Dopo un’ora di cammino arrivammo, quasi a notte, al Mon Pelà ed accendemmo le nostre pilette zinco-carbone. Non si trattava però di un vero rifugio, era la Fortezza Bastiani del tenente Drogo, solitaria, desolata, da secoli abbandonata, in eterna attesa di improbabili Tartari… “laddove domina una malia e la certezza assoluta di non poter mai più tornare indietro”.
Fortunatamente l’alternativo sentiero di discesa a valle esisteva ancora e, ormai in piena notte, ci apprestammo a percorrerlo. Nella notte senza luna si accesero le stelle, così brillanti da sembrare non astri ma tappeto di diamanti!
Le sempre più fioche “zinco-carbone”, esaurite, ad una ad una si spensero ed il sentiero si presentò nuovamente a tratti crollato. Pertanto dovemmo ancora affrontare pericoli da rocciatori per riuscire a riprendere il successivo moncone spezzato, ma con un vantaggio… al buio non si vede lo strapiombo.
A tarda notte arrivammo a valle, stravolti ma salvi; eravamo inoltre in apprensione per i nostri amici, che immaginavamo preoccupati per non averci visto arrivare al rifugio e, sospinti da un’ansia crescente, forse indotti ad una precipitosa discesa per chiamare i soccorsi.
Stanchi, dopo aver riposto nel bagagliaio dell’auto scarponi e zaini, fummo accecati dalla lucina dell’abitacolo: pareva un faro da stadio, tanto le nostre pupille erano state dilatate dal buio e dalla paura.

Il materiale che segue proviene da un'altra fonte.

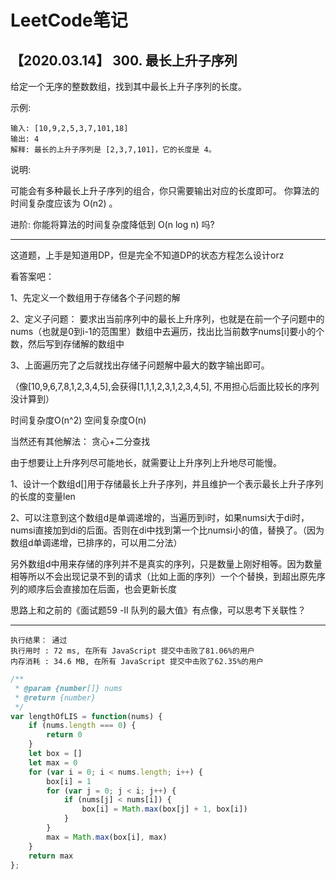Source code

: # LeetCode笔记

## 【2020.03.14】  300. 最长上升子序列

给定一个无序的整数数组，找到其中最长上升子序列的长度。

示例:
```
输入: [10,9,2,5,3,7,101,18]
输出: 4 
解释: 最长的上升子序列是 [2,3,7,101]，它的长度是 4。
```
说明:

可能会有多种最长上升子序列的组合，你只需要输出对应的长度即可。
你算法的时间复杂度应该为 O(n2) 。

进阶: 你能将算法的时间复杂度降低到 O(n log n) 吗?

*** 

这道题，上手是知道用DP，但是完全不知道DP的状态方程怎么设计orz

看答案吧：

1、先定义一个数组用于存储各个子问题的解

2、定义子问题： 要求出当前序列中的最长上升序列，也就是在前一个子问题中的nums（也就是0到i-1的范围里）数组中去遍历，找出比当前数字nums[i]要小的个数，然后写到存储解的数组中

3、上面遍历完了之后就找出存储子问题解中最大的数字输出即可。

（像[10,9,6,7,8,1,2,3,4,5],会获得[1,1,1,2,3,1,2,3,4,5], 不用担心后面比较长的序列没计算到）

时间复杂度O(n^2) 空间复杂度O(n)

当然还有其他解法： 贪心+二分查找

由于想要让上升序列尽可能地长，就需要让上升序列上升地尽可能慢。

1、设计一个数组d[]用于存储最长上升子序列，并且维护一个表示最长上升子序列的长度的变量len

2、可以注意到这个数组d是单调递增的，当遍历到i时，如果numsi大于di时，numsi直接加到di的后面。否则在di中找到第一个比numsi小的值，替换了。（因为数组d单调递增，已排序的，可以用二分法）

另外数组d中用来存储的序列并不是真实的序列，只是数量上刚好相等。因为数量相等所以不会出现记录不到的请求（比如上面的序列）一个个替换，到超出原先序列的顺序后会直接加在后面，也会更新长度

思路上和之前的《面试题59 -II 队列的最大值》有点像，可以思考下关联性？




***

```
执行结果： 通过
执行用时 : 72 ms, 在所有 JavaScript 提交中击败了81.06%的用户
内存消耗 : 34.6 MB, 在所有 JavaScript 提交中击败了62.35%的用户
```

```javascript
/**
 * @param {number[]} nums
 * @return {number}
 */
var lengthOfLIS = function(nums) {
    if (nums.length === 0) {
        return 0
    }
    let box = []
    let max = 0
    for (var i = 0; i < nums.length; i++) {
        box[i] = 1
        for (var j = 0; j < i; j++) {
            if (nums[j] < nums[i]) {
                box[i] = Math.max(box[j] + 1, box[i])
            }
        }
        max = Math.max(box[i], max)
    }
    return max
};
```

Ci fermammo a dormire in un alberghetto a fondo valle: l’indomani, di buon’ora, saremmo dovuti salire al vero rifugio per tranquillizzare gli amici, questa volta con migliori indicazioni sul percorso. Il sentiero del giorno prima era solo “un po’ più in là” di quello corretto e naturalmente avevamo preso quello sbagliato...
A mezzodì di una giornata radiosa di verdi, bianchi e blu assoluti arrivammo infine al corretto rifugio, giusto in tempo per incontrare il gruppo di “amici” al loro rientro dall’ascensione al ghiacciaio, per nulla messi in allarme dal nostro ritardo…
In particolare ci venne incontro il “caro” Marco, baffo curatissimo ad incorniciare un volto antipatico e a segnare la sbalorditiva statura di un metro e un pollice: “Ehilà chissivede! Ma che avete fatto ieri notte? Bisboccia?”
Gli opponemmo un silenzio complice ed ostile.
La montagna, bellissima e selvaggia, restava impassibile alle nostre vicende, ed indifferente sarebbe rimasta anche all’improbabile arrivo dei Tartari.